In honor of World Mental Health Day, we have an anonymous post.

When I started playing MMO’s in my 20’s, little did I know that over two decades later I would still be finding joy, community and friendship in it.  There are simply things I never knew would happen in my life and could never fathom them.  I grew as the gaming community too grew. But while we both grew I also went through everything from being told gaming was a horrible addiction that would ruin my life, to hiding it from my friends who thought it was “weird,” to pretending NOT be a chick to keep creepers away.  

Along the way my perspective changed as I grew older. I saw connections being made where oftentimes they wouldn’t have happened even if people tread the same paths in life. People connecting on a level that otherwise would have simply been missed, becoming part of a community where they could be supported and thrive instead of feeling shunned and different. I recall playing with a woman who hadn’t left her house in over 25 years, the grips of Agoraphobia triggering massive panic attacks anytime she had to open the door.  WoW gave her the social connection that she missed out on for so much of her adult life. In the world of Azeroth she never needed to fear being out and participating in things.

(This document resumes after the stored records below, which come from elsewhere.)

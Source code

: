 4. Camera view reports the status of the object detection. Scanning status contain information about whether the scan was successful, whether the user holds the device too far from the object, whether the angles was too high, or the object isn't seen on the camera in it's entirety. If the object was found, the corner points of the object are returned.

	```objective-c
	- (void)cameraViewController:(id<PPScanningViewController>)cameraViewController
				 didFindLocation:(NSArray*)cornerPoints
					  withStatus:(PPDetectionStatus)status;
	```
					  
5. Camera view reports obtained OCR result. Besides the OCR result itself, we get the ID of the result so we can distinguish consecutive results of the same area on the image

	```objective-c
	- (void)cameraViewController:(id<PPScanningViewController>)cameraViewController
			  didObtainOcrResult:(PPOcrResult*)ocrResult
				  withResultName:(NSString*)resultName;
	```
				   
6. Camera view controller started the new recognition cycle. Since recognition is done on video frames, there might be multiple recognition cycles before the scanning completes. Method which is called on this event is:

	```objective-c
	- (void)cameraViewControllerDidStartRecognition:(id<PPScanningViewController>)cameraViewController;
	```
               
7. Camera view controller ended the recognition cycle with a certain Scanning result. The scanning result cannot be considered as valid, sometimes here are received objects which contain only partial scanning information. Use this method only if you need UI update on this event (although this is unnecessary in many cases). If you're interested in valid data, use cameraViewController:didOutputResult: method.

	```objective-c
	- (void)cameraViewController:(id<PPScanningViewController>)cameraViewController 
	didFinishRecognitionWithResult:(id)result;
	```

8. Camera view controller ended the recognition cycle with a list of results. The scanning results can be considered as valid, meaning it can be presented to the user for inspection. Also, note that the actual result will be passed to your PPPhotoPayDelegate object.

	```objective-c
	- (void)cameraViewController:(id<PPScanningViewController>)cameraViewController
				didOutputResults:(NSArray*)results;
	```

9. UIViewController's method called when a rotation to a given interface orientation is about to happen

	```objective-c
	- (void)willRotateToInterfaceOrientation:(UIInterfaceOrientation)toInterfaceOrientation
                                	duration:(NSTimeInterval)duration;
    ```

I went through one of the darkest periods in my life near the end of Classic and it wasn’t because of the game. In fact it was WoW and the people I met that pulled me from that depth of depression and asked me, as my friends, to put away the bottle that was always in my hands. I had shut out everyone else in my life but could escape into a world where all the horrible things that had happened could simply cease to exist.  Phone calls, Ventrilo till the wee hours of the dawn, raiding and planning, people far off in other places that genuinely cared about my well being.

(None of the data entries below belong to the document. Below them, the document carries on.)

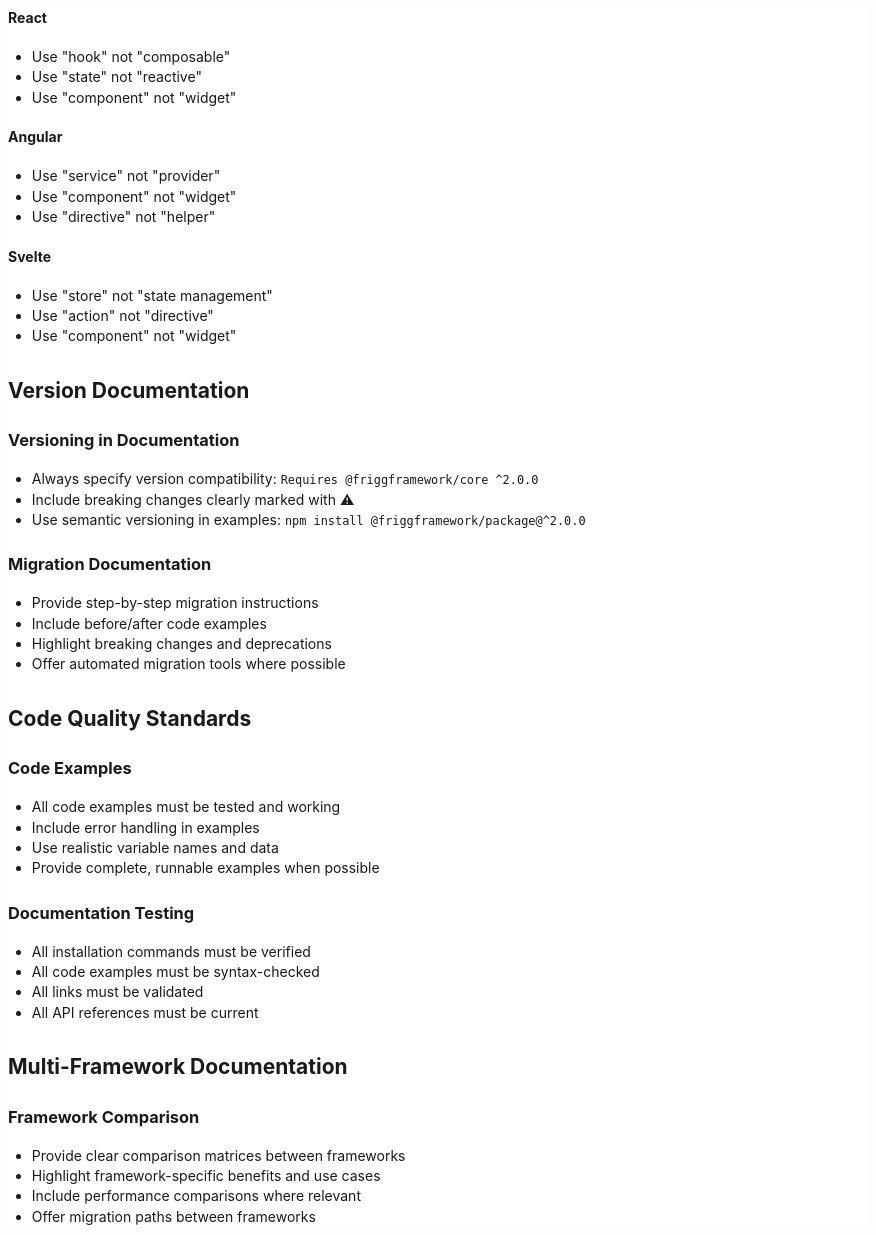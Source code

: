 #### React
- Use "hook" not "composable"
- Use "state" not "reactive"
- Use "component" not "widget"

#### Angular
- Use "service" not "provider"
- Use "component" not "widget"
- Use "directive" not "helper"

#### Svelte
- Use "store" not "state management"
- Use "action" not "directive"
- Use "component" not "widget"

## Version Documentation

### Versioning in Documentation
- Always specify version compatibility: `Requires @friggframework/core ^2.0.0`
- Include breaking changes clearly marked with ⚠️ 
- Use semantic versioning in examples: `npm install @friggframework/package@^2.0.0`

### Migration Documentation
- Provide step-by-step migration instructions
- Include before/after code examples
- Highlight breaking changes and deprecations
- Offer automated migration tools where possible

## Code Quality Standards

### Code Examples
- All code examples must be tested and working
- Include error handling in examples
- Use realistic variable names and data
- Provide complete, runnable examples when possible

### Documentation Testing
- All installation commands must be verified
- All code examples must be syntax-checked
- All links must be validated
- All API references must be current

## Multi-Framework Documentation

### Framework Comparison
- Provide clear comparison matrices between frameworks
- Highlight framework-specific benefits and use cases
- Include performance comparisons where relevant
- Offer migration paths between frameworks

I rose up, I moved on, I dusted off the old version of myself and made her whole again and could look in the mirror and see traces of what I had learned. Something I perhaps wouldn’t have been able to do without the connections I had forged while gaming. They were there, even at a distance, gently prodding me to remind me I mattered, that I had worth and something to keep moving forward to. That my gifts were special and that they were something only I could give to others. That it was simply one step at a time as they held my hands from afar and kept encouraging me to keep putting one foot in front of the other.

I found the man that I would end up loving with my entire heart and soul while playing WoW who gifted me with the most beautiful children in the world. I found friends that even though we don’t game together anymore we are still friends — we talk, we grieve, we laugh and we celebrate.

Twenty year old me never knew that making that very first character would give me so many wonderful things to be thankful for. That it would help shape me into the strong woman that I became. That the people I would meet would be with me still two decades later. That in the end life is the ultimate raid boss, we can let it wipe us and just never res; or we can run back to our corpse with our raid team, repair our armor and keep going.